Seven things I learned at CAST

My CAST debrief from last week ended up being mostly about personal reflection, but I also wanted to call out the some of the things I picked up more specific to testing. After going through my notes I picked out what I thought where the important themes or interesting insights. There are many other tidbits, interactions, and ideas from those notes that I may write about later, these are just the top seven that I think will have an impact right away.

Each section here is paraphrased from the notes I took in each speaker’s session.
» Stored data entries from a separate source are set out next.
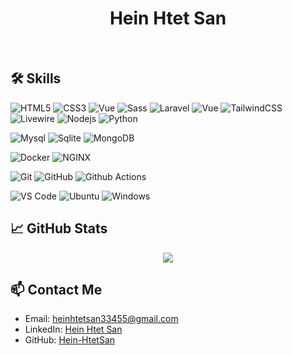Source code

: <h1 align="center">
  <b>Hein Htet San</b>
</h1>

<br>

## 🛠️ Skills

<p align="center">

![HTML5](https://img.shields.io/badge/-HTML5-%23E44D27?style=flat&logo=html5&logoColor=ffffff)
![CSS3](https://img.shields.io/badge/-CSS3-%231572B6?style=flat&logo=css3)
![Vue](http://img.shields.io/badge/-Vue-3BDA94?style=flat&logo=vue.js&logoColor=ffffff)
![Sass](https://img.shields.io/badge/-Sass-%23CC6699?style=flat&logo=sass&logoColor=ffffff)
![Laravel](http://img.shields.io/badge/-Laravel-FF5733?style=flat&logo=laravel&logoColor=ffffff)
![Vue](http://img.shields.io/badge/-Vue-3BDA94?style=flat&logo=vue.js&logoColor=ffffff)
![TailwindCSS](https://img.shields.io/badge/-TailwindCSS-38B2AC?style=flat&logo=tailwind-css&logoColor=ffffff)
![Livewire](https://img.shields.io/badge/-Livewire-4E56A6?style=flat&logo=livewire&logoColor=ffffff)
![Nodejs](https://img.shields.io/badge/-Nodejs-black?style=flat&logo=Node.js)
![Python](https://img.shields.io/badge/-Python-gray?style=flat&logo=python)

![Mysql](http://img.shields.io/badge/-mysql-f2f2f2?style=flat&logo=mysql)
![Sqlite](https://img.shields.io/badge/-Sqlite-336791?style=flat&logo=sqlite)
![MongoDB](http://img.shields.io/badge/-MongoDB-33E530?style=flat&logo=mongodb&logoColor=ffffff)

![Docker](https://img.shields.io/badge/-Docker-black?style=flat&logo=docker)
![NGINX](http://img.shields.io/badge/-NGINX-269539?style=flat&logo=nginx&logoColor=ffffff)

![Git](https://img.shields.io/badge/-Git-%23F05032?style=flat&logo=git&logoColor=%23ffffff)
![GitHub](https://img.shields.io/badge/-GitHub-181717?style=flat&logo=github)
![Github Actions](http://img.shields.io/badge/-Github%20Actions-2088FF?style=flat&logo=github-actions&logoColor=ffffff)

![VS Code](http://img.shields.io/badge/-VS%20Code-007ACC?style=flat&logo=visual-studio-code&logoColor=ffffff)
![Ubuntu](http://img.shields.io/badge/-Ubuntu-orange?style=flat&logo=ubuntu&logoColor=ffffff)
![Windows](http://img.shields.io/badge/-Windows-0078D6?style=flat&logo=windows&logoColor=ffffff)

</p>

## 📈 GitHub Stats

<p align="center">
  <img src="https://github-readme-stats.vercel.app/api?username=Hein-HtetSan&show_icons=true&theme=radical">
</p>

## 📫 Contact Me

- Email: [heinhtetsan33455@gmail.com](mailto:heinhtetsan33455@gmail.com)
- LinkedIn: [Hein Htet San](https://www.linkedin.com/in/hein-htet-san-849b332a7)
- GitHub: [Hein-HtetSan](https://github.com/Hein-HtetSan)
1. “Because we don’t like uncertainty we pretend we don’t have it”
Liz Keogh presented a keynote on using Cynefin as a way of embracing uncertainty and chaos in how we work. We are hard wired to see patterns where they don’t exist. “We treat complexity as if it’s predictable.” People experience the highest stress when shocks are unpredictable, so let’s at least prepare for them. To be safe to fail you have to be able to (1) know if it works, (2) amplify it if it does work, (3) know of it fails, (4) dampen it if it does fail, and (5) have a realistic reason for thinking there will be a positive impact in the first place. It’s not about avoiding failure, it’s about being prepared for it. The linked article above is definitely worth the read.

2. Testers are designers
From John Cutler’s keynote: “Design is the rendering of intent”. Anybody who makes decisions that affect that rendering is a designer. What you test, when you test, who you include, your mental models of the customer, and how we talk about what we find all factor in. UX researchers to have to know that they aren’t the user, but often the tester has used the product more than anybody else in the group. There’s no such thing as a design solution, but there is a design rationale. There should be a narrative around the choices we make for our products, and testers provide a ton of the information for that narrative. Without that narrative, no design was happening (nor any testing!) because there’s no sense of the intent.
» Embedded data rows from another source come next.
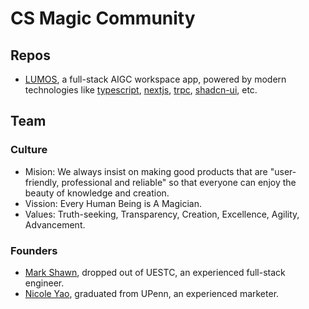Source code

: # CS Magic Community


## Repos

- [LUMOS](https://github.com/cs-magic/lumos), a full-stack AIGC workspace app, powered by modern technologies like [typescript](https://www.typescriptlang.org/), [nextjs](https://nextjs.org/), [trpc](https://trpc.io/), [shadcn-ui](https://ui.shadcn.com/), etc.

## Team

### Culture

- Mision: We always insist on making good products that are "user-friendly, professional and reliable" so that everyone can enjoy the beauty of knowledge and creation.
- Vission: Every Human Being is A Magician.
- Values: Truth-seeking, Transparency, Creation, Excellence, Agility, Advancement.

### Founders

- [Mark Shawn](https://github.com/markshawn2020), dropped out of UESTC, an experienced full-stack engineer.
- [Nicole Yao](https://github.com/nicoleyao), graduated from UPenn, an experienced marketer.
3. Knowledge goes stale faster than tickets on a board do
From Liz Keogh’s lightning talk: If testers are at their WIP limit and devs can’t push any more work to them, your team will actually go faster if you make the devs go read a book rather than take on new work that will just pile up. You lose more productivity in catching up on work someone has already forgotten about than you gain in “getting ahead”. In practice, of course, you should have the devs help the testers when they’re full and the testers help the devs when they have spare capacity. (By the way, it’s not a Kanban board unless you have a signal for when you can take on new work, like an empty slot in a column. That empty slot is the kanban.)

4. “No matter how it looks at first, it’s always a people problem” – Jerry Weinberg
I don’t recall which session this quote first came up in, but it became a recurring theme in many of the sessions and discussions, especially around coaching testing, communicating, and whole-team testing. Jerry passed away just before the conference started, and though I had never met him he clearly had a strong influence on many of the people there. He’s probably most often cited for his definition that “quality is value to some person”.
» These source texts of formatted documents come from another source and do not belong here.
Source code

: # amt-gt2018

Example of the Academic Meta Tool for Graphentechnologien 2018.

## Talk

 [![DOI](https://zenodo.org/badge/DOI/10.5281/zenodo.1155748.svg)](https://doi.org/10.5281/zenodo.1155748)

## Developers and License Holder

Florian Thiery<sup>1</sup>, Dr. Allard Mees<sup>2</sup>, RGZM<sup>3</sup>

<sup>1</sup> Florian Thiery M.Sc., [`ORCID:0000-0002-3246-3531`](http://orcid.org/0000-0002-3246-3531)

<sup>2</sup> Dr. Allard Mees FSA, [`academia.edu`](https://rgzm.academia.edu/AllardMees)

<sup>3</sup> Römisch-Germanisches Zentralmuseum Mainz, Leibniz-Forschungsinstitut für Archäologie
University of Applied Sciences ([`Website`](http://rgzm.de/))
5. Pair testing is one of the most powerful techniques we have
Though I don’t think anybody said this explicitly, this was evident to me from how often the concept came up. Lisi Hocke gave a talk about pairing with testers from other companies to improve her own testing while cross-pollinating testing ideas and skills with the wider community. Amit Wertheimer cited pairing with devs as a great way to identify tools and opportunities to make their lives easier. Jose Lima talked about running group exploratory testing sessions and the benefits that brings in learning about the product and coaching testing. Of course coaching itself, I think, is a form of pairing so the tutorial with Anne-Marie Charrett contributed to this theme as well.  This is something that I need to do more of.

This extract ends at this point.